Statues of Spanish conquistador Don Juan de Oñate are now in storage after demonstrators in New Mexico threatened to topple them. Protesters in California have pulled down sculptures of Spanish missionary Junipero Serra, and now schools, parks and streets named after Spanish explorers are facing uncertain futures.
As statues and monuments associated with slavery and other flawed moments of the nation’s history come tumbling down at both the hands of protesters and in some cases decisions by politicians, the movement in the American Southwest has turned its attention to representations of Spanish colonial figures long venerated by some Hispanics but despised by Native Americans.
Protesters say figures such as Oñate, who led early Spanish expeditions into present-day New Mexico, shouldn’t be celebrated. They point to Oñate’s order to have the right feet cut off of 24 captive tribal warriors after his soldiers stormed Acoma Pueblo. That attack was precipitated by the killing of Onate’s nephew.

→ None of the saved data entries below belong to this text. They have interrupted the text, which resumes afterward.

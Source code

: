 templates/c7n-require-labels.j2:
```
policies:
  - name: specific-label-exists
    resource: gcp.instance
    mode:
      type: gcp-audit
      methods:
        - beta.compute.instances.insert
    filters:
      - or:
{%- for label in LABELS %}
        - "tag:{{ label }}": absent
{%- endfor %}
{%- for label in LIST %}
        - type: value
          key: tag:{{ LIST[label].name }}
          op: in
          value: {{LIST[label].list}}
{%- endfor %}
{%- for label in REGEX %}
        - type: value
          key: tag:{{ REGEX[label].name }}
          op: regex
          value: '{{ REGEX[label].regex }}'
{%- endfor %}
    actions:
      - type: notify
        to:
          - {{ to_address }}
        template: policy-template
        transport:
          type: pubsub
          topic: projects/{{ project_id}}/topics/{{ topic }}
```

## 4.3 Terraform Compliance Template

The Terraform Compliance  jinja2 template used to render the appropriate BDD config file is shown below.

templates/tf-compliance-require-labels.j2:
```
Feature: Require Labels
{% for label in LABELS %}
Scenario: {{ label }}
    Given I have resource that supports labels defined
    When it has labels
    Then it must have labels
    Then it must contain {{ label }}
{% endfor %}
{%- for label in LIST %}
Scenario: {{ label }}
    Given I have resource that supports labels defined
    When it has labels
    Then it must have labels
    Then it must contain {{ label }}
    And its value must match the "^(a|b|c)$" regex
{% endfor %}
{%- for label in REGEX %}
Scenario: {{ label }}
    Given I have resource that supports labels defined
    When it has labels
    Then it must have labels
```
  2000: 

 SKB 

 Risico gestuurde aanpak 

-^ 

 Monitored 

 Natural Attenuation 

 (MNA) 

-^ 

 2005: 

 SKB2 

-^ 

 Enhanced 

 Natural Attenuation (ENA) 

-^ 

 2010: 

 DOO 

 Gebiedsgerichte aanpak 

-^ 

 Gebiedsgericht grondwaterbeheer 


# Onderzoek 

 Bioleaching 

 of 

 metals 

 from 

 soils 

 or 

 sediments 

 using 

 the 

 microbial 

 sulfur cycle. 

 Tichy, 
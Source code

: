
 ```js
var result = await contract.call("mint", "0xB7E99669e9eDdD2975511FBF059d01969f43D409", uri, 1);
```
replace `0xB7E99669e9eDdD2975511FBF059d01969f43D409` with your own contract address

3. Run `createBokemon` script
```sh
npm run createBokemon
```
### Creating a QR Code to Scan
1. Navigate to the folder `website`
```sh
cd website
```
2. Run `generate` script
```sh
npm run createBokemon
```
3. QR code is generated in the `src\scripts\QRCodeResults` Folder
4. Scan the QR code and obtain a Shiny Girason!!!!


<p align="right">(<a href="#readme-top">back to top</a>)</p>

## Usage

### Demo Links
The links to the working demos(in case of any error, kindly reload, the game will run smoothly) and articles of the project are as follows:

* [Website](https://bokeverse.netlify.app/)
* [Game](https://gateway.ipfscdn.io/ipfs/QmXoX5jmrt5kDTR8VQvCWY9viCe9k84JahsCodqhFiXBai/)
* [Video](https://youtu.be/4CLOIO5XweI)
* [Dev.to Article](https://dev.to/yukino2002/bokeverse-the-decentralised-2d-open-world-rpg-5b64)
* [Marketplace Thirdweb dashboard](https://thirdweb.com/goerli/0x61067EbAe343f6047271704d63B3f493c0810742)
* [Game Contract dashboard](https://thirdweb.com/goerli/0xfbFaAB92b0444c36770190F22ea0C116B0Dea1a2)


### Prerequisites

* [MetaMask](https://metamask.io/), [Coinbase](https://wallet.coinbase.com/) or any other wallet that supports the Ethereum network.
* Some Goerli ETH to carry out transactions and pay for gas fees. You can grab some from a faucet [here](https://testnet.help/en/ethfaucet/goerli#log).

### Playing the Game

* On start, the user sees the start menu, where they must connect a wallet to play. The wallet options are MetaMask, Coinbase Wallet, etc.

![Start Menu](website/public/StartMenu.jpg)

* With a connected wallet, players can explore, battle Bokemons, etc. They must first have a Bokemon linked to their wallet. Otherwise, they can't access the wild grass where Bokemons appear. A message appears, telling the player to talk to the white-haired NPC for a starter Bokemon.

They say other Spanish figures oversaw the enslavement of Indigenous populations and tried to outlaw their cultural practices.
Some Hispanics who trace their lineage to the early Spanish settlers say removing the likenesses of Oñate and others amounts to erasing history — a complicated history both marred by atrocities against Indigenous people and marked by the arduous journeys that many families made for the promise of a new life or to escape persecution in Spain.
That history remains tightly woven into New Mexico’s fabric as many Native American Pueblos still are known by the names given to them by the Spanish and many continue to practice Catholicism — something even Pueblo leaders acknowledge.
“New Mexico is a special place for all of us. We are all neighbors. We share food, we work together, and in many cases, our family relations go back generations,” said J. Michael Chavarria, chairman of the All Pueblo Council of Governors and governor of Santa Clara Pueblo.